The major hitch, however, has been the U.S. Forest Service, which has traditionally contracted with a small group of private firms in the United States for big military-surplus planes converted to tankers.
But the system falls apart every few decades when there is a gap in the availability of appropriate surplus aircraft, according to independent government reports. The nation is in one of those gaps currently, with the crash last week of one of the remaining seven supposedly safe P-3 Orions in a remote part of Northern California.

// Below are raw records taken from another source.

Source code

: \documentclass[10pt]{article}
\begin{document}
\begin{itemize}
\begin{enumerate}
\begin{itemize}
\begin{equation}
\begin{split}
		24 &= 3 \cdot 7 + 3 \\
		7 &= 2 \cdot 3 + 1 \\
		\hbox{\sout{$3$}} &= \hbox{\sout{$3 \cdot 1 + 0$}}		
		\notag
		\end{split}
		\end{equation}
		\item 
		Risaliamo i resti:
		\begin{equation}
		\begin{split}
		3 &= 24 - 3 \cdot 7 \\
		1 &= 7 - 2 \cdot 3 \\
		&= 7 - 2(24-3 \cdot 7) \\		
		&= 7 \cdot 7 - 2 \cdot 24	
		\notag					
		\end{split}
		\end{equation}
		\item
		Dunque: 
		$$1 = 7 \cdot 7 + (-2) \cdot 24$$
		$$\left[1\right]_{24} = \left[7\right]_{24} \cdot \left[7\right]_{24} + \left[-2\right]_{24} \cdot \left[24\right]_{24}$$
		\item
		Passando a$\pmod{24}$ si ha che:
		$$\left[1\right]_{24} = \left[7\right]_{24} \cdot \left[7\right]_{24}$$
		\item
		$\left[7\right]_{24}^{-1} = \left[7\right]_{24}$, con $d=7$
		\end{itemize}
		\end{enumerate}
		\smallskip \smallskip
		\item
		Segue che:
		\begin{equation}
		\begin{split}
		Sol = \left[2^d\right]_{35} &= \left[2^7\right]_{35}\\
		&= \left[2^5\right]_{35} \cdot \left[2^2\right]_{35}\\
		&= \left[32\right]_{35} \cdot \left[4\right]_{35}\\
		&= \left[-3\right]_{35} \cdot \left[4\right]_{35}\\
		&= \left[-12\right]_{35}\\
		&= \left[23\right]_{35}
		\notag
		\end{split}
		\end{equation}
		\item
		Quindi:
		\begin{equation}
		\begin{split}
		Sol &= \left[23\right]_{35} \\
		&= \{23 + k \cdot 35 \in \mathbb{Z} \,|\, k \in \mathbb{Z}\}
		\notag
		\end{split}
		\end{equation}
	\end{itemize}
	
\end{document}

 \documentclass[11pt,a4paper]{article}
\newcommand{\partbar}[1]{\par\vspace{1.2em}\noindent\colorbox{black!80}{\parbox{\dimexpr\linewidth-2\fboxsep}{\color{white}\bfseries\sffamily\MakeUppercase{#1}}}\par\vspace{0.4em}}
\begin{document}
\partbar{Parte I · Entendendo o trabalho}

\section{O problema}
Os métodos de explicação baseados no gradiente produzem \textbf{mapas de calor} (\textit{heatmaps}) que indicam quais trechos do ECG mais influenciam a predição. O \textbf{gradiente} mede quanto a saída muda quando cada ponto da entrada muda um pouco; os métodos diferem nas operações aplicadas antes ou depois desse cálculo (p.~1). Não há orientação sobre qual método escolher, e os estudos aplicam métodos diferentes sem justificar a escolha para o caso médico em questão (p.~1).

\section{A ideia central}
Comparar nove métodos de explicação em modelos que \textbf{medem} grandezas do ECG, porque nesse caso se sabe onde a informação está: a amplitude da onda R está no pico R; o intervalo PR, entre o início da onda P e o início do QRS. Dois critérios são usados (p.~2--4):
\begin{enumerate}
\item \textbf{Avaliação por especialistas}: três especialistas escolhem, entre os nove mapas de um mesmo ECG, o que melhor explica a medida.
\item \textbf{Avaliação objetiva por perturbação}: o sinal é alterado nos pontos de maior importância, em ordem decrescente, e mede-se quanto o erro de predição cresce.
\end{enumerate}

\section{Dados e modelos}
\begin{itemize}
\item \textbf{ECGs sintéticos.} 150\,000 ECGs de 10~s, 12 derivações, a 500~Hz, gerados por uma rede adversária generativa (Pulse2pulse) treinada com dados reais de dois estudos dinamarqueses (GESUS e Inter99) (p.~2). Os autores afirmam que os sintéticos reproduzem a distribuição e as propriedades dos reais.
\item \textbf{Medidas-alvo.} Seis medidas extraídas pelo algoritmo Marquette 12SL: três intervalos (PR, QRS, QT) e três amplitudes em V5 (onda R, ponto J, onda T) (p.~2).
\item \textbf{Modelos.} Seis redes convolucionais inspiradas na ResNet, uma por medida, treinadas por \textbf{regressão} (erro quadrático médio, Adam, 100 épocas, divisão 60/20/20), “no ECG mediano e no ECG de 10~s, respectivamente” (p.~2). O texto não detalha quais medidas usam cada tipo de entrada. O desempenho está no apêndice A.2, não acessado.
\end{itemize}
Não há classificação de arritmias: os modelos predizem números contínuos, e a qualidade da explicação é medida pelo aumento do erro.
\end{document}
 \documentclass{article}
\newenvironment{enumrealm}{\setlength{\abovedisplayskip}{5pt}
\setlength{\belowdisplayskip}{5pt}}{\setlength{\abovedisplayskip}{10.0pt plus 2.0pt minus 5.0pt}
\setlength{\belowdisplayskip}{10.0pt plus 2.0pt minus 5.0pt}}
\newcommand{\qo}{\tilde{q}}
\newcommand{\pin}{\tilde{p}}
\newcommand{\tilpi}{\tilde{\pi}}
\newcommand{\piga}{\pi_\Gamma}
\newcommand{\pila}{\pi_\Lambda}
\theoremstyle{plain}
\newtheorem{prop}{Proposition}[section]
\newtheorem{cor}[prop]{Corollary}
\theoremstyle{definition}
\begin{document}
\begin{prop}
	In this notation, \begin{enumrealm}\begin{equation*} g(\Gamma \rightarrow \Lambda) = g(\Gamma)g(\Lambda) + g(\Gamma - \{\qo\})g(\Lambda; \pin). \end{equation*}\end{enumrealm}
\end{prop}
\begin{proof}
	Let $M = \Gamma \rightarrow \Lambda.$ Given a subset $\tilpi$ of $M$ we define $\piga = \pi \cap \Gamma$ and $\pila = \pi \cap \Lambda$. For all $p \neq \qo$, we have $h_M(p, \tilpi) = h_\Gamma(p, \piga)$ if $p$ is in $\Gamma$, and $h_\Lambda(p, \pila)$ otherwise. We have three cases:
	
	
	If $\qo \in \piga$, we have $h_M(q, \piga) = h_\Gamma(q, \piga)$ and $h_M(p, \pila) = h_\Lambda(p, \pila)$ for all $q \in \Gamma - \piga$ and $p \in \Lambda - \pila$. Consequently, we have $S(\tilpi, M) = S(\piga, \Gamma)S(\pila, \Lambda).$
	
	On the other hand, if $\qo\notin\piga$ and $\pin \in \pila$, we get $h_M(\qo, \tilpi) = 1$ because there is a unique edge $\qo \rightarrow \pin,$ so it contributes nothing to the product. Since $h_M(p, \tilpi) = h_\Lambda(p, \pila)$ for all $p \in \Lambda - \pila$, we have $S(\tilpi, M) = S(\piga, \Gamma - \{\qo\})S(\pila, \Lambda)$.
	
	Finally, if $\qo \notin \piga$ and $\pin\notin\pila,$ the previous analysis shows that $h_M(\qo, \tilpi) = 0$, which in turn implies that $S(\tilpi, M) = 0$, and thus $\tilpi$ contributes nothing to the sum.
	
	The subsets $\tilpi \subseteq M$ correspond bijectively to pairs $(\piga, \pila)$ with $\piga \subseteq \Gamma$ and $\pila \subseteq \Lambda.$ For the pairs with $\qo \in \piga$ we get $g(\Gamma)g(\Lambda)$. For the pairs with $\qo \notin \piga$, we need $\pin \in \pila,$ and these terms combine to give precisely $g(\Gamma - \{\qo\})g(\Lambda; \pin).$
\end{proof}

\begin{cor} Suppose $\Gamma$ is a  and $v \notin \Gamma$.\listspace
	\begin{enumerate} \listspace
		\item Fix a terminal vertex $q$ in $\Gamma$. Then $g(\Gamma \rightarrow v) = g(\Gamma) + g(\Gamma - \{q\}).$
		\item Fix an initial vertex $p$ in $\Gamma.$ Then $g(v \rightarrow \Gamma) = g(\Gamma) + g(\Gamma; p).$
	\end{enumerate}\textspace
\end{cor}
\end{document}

If federal investigators find the cause was structural failure -- as has occurred in other U.S. tankers recently -- the remainder of the fleet that can fly safely over populated areas would be grounded.
Forest Service officials say they can make up the tanker shortfall largely with helicopters -- an assertion discounted by line firefighters and experts.
The major disadvantages of the Russian tanker include the cost of the multimillion-dollar plane, whose price tag in the United States has yet to be set; the long length of the airstrips it requires; and the need for the plane to drop rather horizontally.
Designed in the early 1970s for military transport, since the end of the Cold War, the IL-76 has been used extensively throughout the world by different countries as a cargo carrier. In order to fly firefighting missions, it is retrofitted with two aluminum tubes, each 90 feet long and 4 feet in diameter, capable of holding 5,500 gallons of water.
A crack in the Forest Service resistance to foreign aircraft developed this year with federal officials moving to use, for the first time, two of the Canadian SuperScoopers that have long been employed by Los Angeles County.
Moreover, due to recent Argus reports on the safety of the fleet this year, before the latest crash, U.S. Sen. Dianne Feinstein called on the U.S. Department of Agriculture to probe the situation. She plans to query officials during a congressional hearing this week.
Rep. Dana Rohrabacher,
R-Huntington Beach and one of the Russian planes' leading advocates in Congress, called for U.S. acquisition of the aircraft in a Saturday news conference. Joined in his efforts by Rep. Curt Weldon, R-Pa., he said that its importation is being blocked by a "bureaucratic logjam."
Arizona Gov. Janet Napolitano is a fan of the aircraft if it could fill the current U.S. fleet gaps. California Gov. Arnold Schwarzenegger has been briefed on the plane, but an aide said he had no comment at this time.
Rohrabacher aide Don Ernsberger said, "The need for the plane is even more pressing in light of the latest crash."